== Segment start ==
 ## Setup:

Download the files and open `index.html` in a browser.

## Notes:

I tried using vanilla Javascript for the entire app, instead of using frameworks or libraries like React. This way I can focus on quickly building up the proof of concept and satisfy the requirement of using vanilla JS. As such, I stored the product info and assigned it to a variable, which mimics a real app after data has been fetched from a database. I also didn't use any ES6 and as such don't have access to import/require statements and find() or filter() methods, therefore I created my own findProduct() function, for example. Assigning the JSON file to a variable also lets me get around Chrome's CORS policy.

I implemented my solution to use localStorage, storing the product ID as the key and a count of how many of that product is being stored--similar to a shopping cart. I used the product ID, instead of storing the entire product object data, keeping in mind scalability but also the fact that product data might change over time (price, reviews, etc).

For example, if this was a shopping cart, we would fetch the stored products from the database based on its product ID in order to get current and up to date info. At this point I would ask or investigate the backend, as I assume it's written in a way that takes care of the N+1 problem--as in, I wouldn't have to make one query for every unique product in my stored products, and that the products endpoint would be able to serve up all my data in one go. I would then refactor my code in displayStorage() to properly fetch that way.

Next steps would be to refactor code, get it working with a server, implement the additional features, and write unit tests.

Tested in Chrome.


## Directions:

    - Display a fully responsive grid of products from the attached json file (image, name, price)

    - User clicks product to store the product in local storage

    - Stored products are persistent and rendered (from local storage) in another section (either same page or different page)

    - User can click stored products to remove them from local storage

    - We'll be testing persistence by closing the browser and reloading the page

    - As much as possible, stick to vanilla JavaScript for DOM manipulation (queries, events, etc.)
== Segment end ==
== Segment start ==
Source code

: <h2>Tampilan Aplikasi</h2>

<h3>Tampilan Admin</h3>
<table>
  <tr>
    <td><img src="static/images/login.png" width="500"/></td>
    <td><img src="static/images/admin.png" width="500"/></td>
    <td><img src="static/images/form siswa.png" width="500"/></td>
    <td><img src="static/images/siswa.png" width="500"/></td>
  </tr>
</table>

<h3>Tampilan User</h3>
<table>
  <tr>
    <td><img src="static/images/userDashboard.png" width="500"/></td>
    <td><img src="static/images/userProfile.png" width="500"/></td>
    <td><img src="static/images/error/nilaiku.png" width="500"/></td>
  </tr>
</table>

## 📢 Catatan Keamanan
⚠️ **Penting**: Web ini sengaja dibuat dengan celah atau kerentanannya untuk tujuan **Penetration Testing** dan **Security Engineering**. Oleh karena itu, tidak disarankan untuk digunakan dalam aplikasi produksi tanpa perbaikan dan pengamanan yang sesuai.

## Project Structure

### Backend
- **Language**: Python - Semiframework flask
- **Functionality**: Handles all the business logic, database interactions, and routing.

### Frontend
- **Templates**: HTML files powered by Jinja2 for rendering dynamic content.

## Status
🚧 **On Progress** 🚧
== Segment end ==
• Exercise: Where a line of the records holds the word "siswa", copy that line.

• Written response:
    <td><img src="static/images/form siswa.png" width="500"/></td>
    <td><img src="static/images/siswa.png" width="500"/></td>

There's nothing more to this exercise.